WE CAN ALL HOPE that the murderer of Lois Decker will spend the rest of his life in prison. He pleaded guilty to the crime of killing Mrs. Decker, 73, in her Hillsdale home last November and this week he was sentenced to 20 years to life for the crime plus additional years for stealing from the woman whose life he so violently ended. But his punishment resolves only one part of this disturbing case.
Nothing can undo the loss suffered by the family of Mrs. Decker. The extent of their pain, tinged by the fear and anger her murder invoked, was momentarily exposed in the courtroom Tuesday morning in their statements on the impact of the crime. And nothing but time will cover the scars to the community from the loss of a woman widely known and cherished as a friend and neighbor.
For everyone in this county, including those of us who did not know Mrs. Decker, her murder has raised questions that extend beyond a personal calamity. The man who admits he murdered her was a convicted sex offender and, according to the federal government’s own standards, he should have been deported to his native country of Bangladesh long before he caused her death.
The news coverage of Mrs. Decker’s murder, as reported here by Diane Valden, explains what we know about the crime. Those facts make it clear that the Columbia County Sheriff’s Office, the State Police and the county District Attorney’s Office performed exactly as citizens would want them to in discovering the crime, apprehending the murderer and assembling the evidence that led to the guilty plea.
But other parts of the case cannot be easily understood or explained. The record of the man who killed Mrs. Decker shows that a federal Immigration Court ordered him deported to Bangladesh in 2008, following his conviction for having sex with a 12-year-old girl in Hudson. For that crime he was sentenced to three years in prison and classified as a Level 2 sex offender. At whatever point he completed his prison term, he was released and, apparently with the knowledge or inattention of federal officials, he rented a place to stay in Hillsdale.

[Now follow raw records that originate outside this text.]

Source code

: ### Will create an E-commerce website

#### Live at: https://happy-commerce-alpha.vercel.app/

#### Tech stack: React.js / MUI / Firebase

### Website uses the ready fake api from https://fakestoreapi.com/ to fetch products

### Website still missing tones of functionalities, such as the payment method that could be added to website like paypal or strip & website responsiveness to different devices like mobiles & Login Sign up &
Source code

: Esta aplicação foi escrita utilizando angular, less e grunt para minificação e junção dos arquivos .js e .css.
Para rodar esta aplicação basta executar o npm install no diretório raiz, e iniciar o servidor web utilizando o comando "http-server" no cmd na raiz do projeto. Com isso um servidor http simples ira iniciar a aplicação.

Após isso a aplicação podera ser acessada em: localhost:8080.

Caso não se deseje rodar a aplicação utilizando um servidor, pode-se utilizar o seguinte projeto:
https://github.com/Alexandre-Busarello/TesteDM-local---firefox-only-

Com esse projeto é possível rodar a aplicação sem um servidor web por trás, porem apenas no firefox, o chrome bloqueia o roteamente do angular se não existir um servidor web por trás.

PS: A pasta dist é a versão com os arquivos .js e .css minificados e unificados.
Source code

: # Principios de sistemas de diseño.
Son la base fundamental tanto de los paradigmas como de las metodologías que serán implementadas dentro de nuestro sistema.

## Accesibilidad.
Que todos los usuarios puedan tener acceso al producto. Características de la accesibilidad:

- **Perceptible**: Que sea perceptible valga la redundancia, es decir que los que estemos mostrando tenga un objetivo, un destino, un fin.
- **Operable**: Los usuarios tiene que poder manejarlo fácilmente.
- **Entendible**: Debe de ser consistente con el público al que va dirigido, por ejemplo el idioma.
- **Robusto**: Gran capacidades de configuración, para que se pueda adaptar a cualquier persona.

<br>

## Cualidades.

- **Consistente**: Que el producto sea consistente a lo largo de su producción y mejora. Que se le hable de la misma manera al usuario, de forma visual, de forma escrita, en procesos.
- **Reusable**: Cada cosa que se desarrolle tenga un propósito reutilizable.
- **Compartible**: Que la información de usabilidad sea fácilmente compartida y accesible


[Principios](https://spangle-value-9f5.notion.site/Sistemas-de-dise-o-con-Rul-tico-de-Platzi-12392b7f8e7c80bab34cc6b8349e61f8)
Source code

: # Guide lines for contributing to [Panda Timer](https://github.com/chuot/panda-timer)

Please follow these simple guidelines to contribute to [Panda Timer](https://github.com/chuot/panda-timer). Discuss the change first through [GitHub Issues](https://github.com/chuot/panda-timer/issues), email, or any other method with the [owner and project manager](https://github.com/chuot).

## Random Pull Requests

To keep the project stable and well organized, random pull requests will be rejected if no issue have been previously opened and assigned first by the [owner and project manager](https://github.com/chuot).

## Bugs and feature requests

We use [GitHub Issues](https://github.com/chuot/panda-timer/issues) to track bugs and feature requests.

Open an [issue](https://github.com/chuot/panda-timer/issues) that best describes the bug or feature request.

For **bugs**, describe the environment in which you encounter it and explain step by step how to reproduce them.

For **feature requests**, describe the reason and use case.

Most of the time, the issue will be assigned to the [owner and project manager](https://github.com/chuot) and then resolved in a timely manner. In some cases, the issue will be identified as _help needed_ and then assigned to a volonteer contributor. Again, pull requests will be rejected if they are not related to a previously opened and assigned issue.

The federal government, specifically the Department of Homeland Security’s Immigration and Customs Enforcement division, could not have predicted that a person convicted of a felony sex crime would then commit murder. But how is it that a sex offender, not a U.S. citizen, under an order of deportation can simply re-enter a community where he might pose a danger to children? That wasn’t a hard call.
It’s not as if the Immigration and Customs Enforcement has ignored this type of problem. On April 27 of this year Immigration and Customs Enforcement (ICE) issued a report that discussed ways to improve its Secure Communities program. Among other functions, that program provides ways for ICE to share information with local law enforcement “to focus our limited immigration enforcement resources on high priority individuals, namely criminals or those who otherwise pose a threat to public safety or national security….”
It’s not a small task. ICE reports that in the federal fiscal year 2011 the agency “removed 396,906 individuals,” including 5,848 aliens convicted of “sexual offenses.” It says that was the largest number in the agency’s history. The approach ICE uses is prosecutorial discretion, putting convicted felons who are aliens at the top of its list of the people who must go. In a way, the front end of that process seems to have worked in the case of the man who would murder Lois Decker. He was identified as someone to deport. But then he was released with disastrous consequences.
Finding out why it happened and taking steps to prevent it from occurring again is an emergency. If this could happen to a convicted felon labeled as a sexual predator, how many others like him might there be? This isn’t a case of a secret terrorist cell. This is a question about people openly convicted in the United States of violent crimes.
If ICE officials have refrained from commenting until this case concluded, then the time has arrived for a full explanation of the facts. Senators Charles Schumer and Kirsten Gillibrand and Congressman Chris Gibson should demand the answers and require them to be made public.
The guilt-or-innocence phase of this case has ended, but the responsibility for determining why it ever could have happened in the first place is far from resolved.